Resolutions Address Academical Village, Open Flame and Rotunda Memorials

Sun coming through tree branches on the Lawn

Resolutions Address Academical Village, Open Flame and Rotunda Memorials

The University of Virginia Board of Visitors on Friday unanimously passed three resolutions concerning the classification of the Academical Village, updates to the University’s open flame policy and the historical context of memorial tablets on the Rotunda.

The resolutions come as the UVA and Charlottesville communities continue to grapple with white supremacists’ violent demonstrations at UVA and in Charlottesville on Aug. 11 and 12, which included a torchlit march on Grounds and a rally downtown. President Teresa A. Sullivan created a University Working Group, led by School of Law Dean Risa Goluboff, to review the University’s response to those events, and the group issued a set of recommendations earlier this week.

Two of the resolutions passed Friday focused on policies governing the Academical Village and the use of open flame.

The first formally recognizes the Academical Village as a University facility. The Academical Village is defined as the property bordered by the Rotunda, Hospital Drive and McCormick Road, including the Rotunda, Pavilions, Lawn and Range rooms, gardens and the lower Lawn area.

Though long recognized as the center of the University and as a UNESCO World Heritage Site, this more formal recognition of the Academical Village and the outdoor spaces it includes will allow the University to expressly prohibit the possession, storage or use of any weapon, firework or other explosive or dangerous chemicals by the general public or visitors. The board authorized the executive vice president and chief operating officer to pursue such policies for the Academical Village, consistent with its multi-purpose residential and academic functions. 

The second resolution stated the Board’s intent to adopt the University’s open burn and open flame policy as a University regulation, meaning that it will be published in the statewide Virginia Register and later in the Virginia Administrative Code, and have the force of state law.

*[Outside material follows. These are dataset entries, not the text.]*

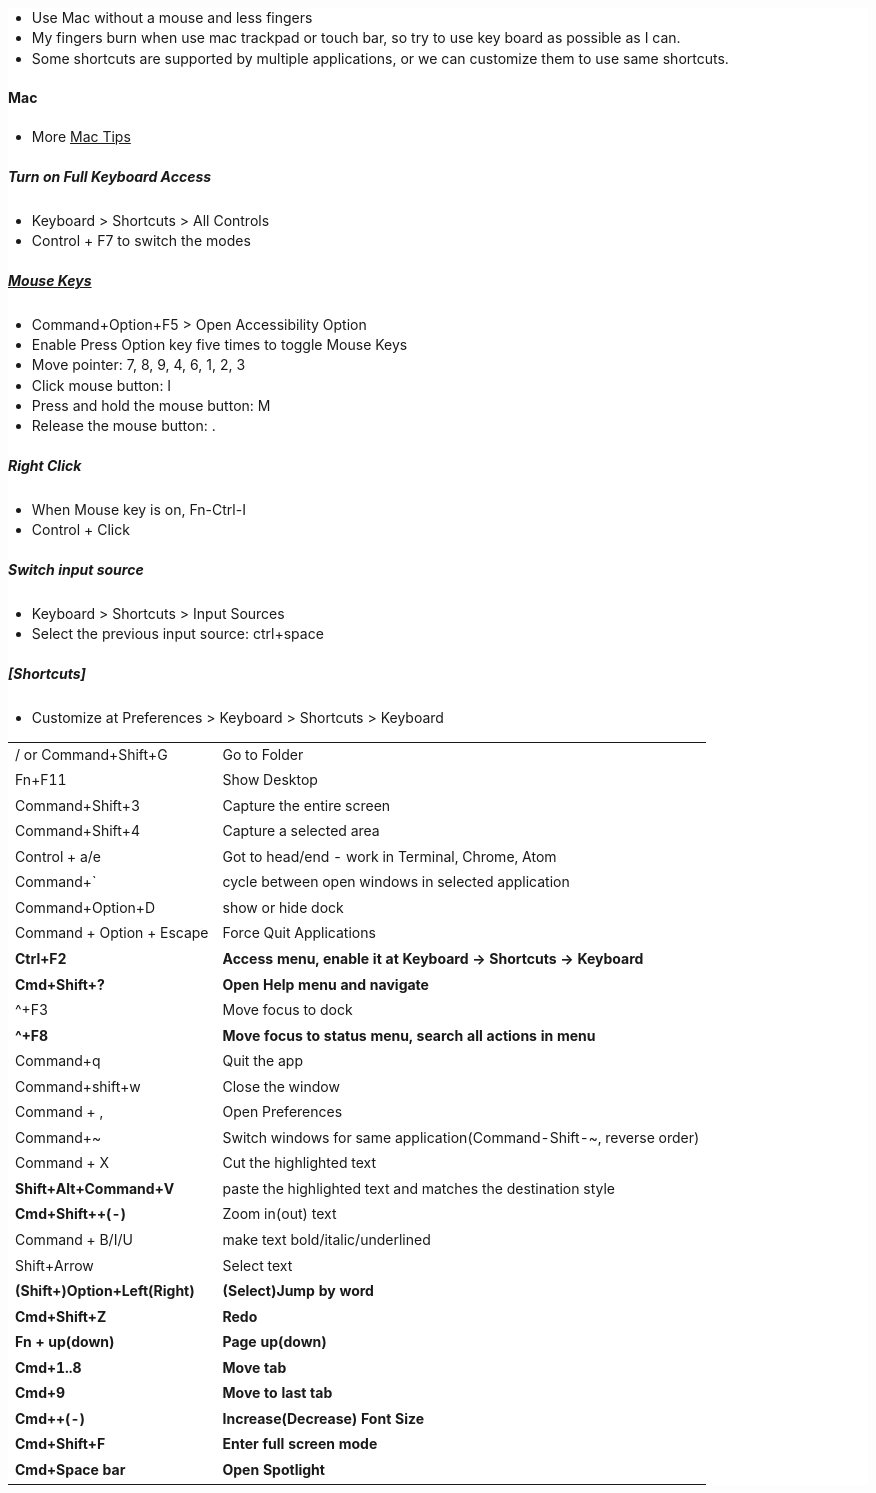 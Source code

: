 
- Use Mac without a mouse and less fingers
- My fingers burn when use mac trackpad or touch bar, so try to use key board as possible as I can.
- Some shortcuts are supported by multiple applications, or we can customize them to use same shortcuts.

#### Mac
- More [Mac Tips](http://lifelongprogrammer.blogspot.com/2016/04/mac-tips-tricks-2016.html)

##### Turn on Full Keyboard Access
- Keyboard > Shortcuts > All Controls
- Control + F7 to switch the modes

##### [Mouse Keys](https://support.apple.com/kb/ph25642?locale=en_US)
- Command+Option+F5 > Open Accessibility Option
- Enable Press Option key five times to toggle Mouse Keys
- Move pointer: 7, 8, 9, 4, 6, 1, 2, 3
- Click mouse button: I
- Press and hold the mouse button: M
- Release the mouse button: .

##### Right Click
- When Mouse key is on, Fn-Ctrl-I
- Control + Click

##### Switch input source
- Keyboard > Shortcuts > Input Sources
- Select the previous input source: ctrl+space

##### [Shortcuts]<a name="mac-shortcuts"></a>
- Customize at Preferences > Keyboard > Shortcuts > Keyboard

|||
|-|-|
/ or Command+Shift+G|Go to Folder
Fn+F11|Show Desktop
Command+Shift+3|Capture the entire screen
Command+Shift+4|Capture a selected area
Control + a/e|Got to head/end - work in Terminal, Chrome, Atom
Command+\`|cycle between open windows in selected application
Command+Option+D|show or hide dock
Command + Option + Escape|Force Quit Applications
**Ctrl+F2** |**Access menu, enable it at Keyboard -> Shortcuts -> Keyboard**
**Cmd+Shift+?** |**Open Help menu and navigate**
^+F3|Move focus to dock 
**^+F8** |**Move focus to status menu, search all actions in menu**
Command+q|Quit the app
Command+shift+w|Close the window
Command + ,| Open Preferences  
Command+~|Switch windows for same application(Command-Shift-~, reverse order)
Command + X| Cut the highlighted text
**Shift+Alt+Command+V** | paste the highlighted text and matches the destination style
**Cmd+Shift++(-)** |Zoom in(out) text
Command + B/I/U | make text bold/italic/underlined
Shift+Arrow|Select text
**(Shift+)Option+Left(Right)** |**(Select)Jump by word**
**Cmd+Shift+Z** |**Redo**
**Fn + up(down)** | **Page up(down)**
**Cmd+1..8** |**Move tab**
**Cmd+9** |**Move to last tab**
**Cmd++(-)** | **Increase(Decrease) Font Size**
**Cmd+Shift+F** | **Enter full screen mode**
**Cmd+Space bar** | **Open Spotlight**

That policy holds that no person should kindle or authorize an open flame within any University facility or property unless it is approved by the Office of Environmental Health and Safety or the UVA Medical Center Fire Protection Inspector’s Office and is in accordance with state and local fire codes. Exemptions include outdoor cooking operations with propane and charcoal, Sterno-type fuel used to warm food, and laboratory equipment – all when used according to established guidelines.

The board directed the executive vice president and chief operating officer to prepare that policy for approval as a University regulation.

Illimitable

Following the unanimous approval of those two resolutions, Goluboff, whose own research focuses on civil rights and legal history, addressed the board.

“Over the past month, like many of you, I have experience many different emotions – anger, sadness, grief, vulnerability. But as I think about the work of this working group, and about making our world, our nation, our commonwealth and our University a more just, equal and inclusive place, there is one particular emotion I feel more than any other, and that is resolve,” Goluboff said. “I am resolved that we can make something meaningful out of something tragic that came to us. President Sullivan’s convening of this working group is committing the University to that project.”

She outlined the group’s work so far, which includes the set of recommendations published this week, and addressed priorities going forward. Those included continued focus on improving safety and security at the University and more long-term examinations of how the University community and the scholarship it generates can provide leadership on issues raised by the events of Aug. 11 and 12.

Following Goluboff’s address, the board took up a third resolution, focused on two bronze tablets on the Rotunda commemorating students and alumni who died in service to the Confederacy during the Civil War. The tablets were erected in 1903 after the Board of Visitors at the time authorized a Confederate memorial “at suitable place at the University.”

The board unanimously passed a resolution stating that the Rotunda was no longer a suitable place for those memorials in their current form and asking the University Working Group to consider their location and presentation.

University Rector Frank M. “Rusty” Conner III said that the plaques, which do not memorialize UVA students, faculty and alumni who fought with the Union army, or enslaved laborers involved in the Civil War, are currently “an incomplete presentation of our history.”

“I have spent a lot of time thinking about our third century and how we should position ourselves to be the great university we want to be,” Conner said. “I see those plaques as a powerful symbol that could be a barrier to us attracting the students and faculty we want at our University and having the moral authority to address the ideas we need to address to be a great university in the century going forward.”

In particular, the resolution highlighted recent efforts to recognize the enslaved laborers who helped build and maintain the University and ongoing research cataloguing the names of more than 50 UVA students, alumni and faculty members who served in the Union Army or Navy during the Civil War and are not currently recognized by a memorial on Grounds. After Friday’s passage, the University Working Group will take up the question of those memorials, including discussion about if and how they should presented on the Rotunda, or what other locations and presentations might be suitable.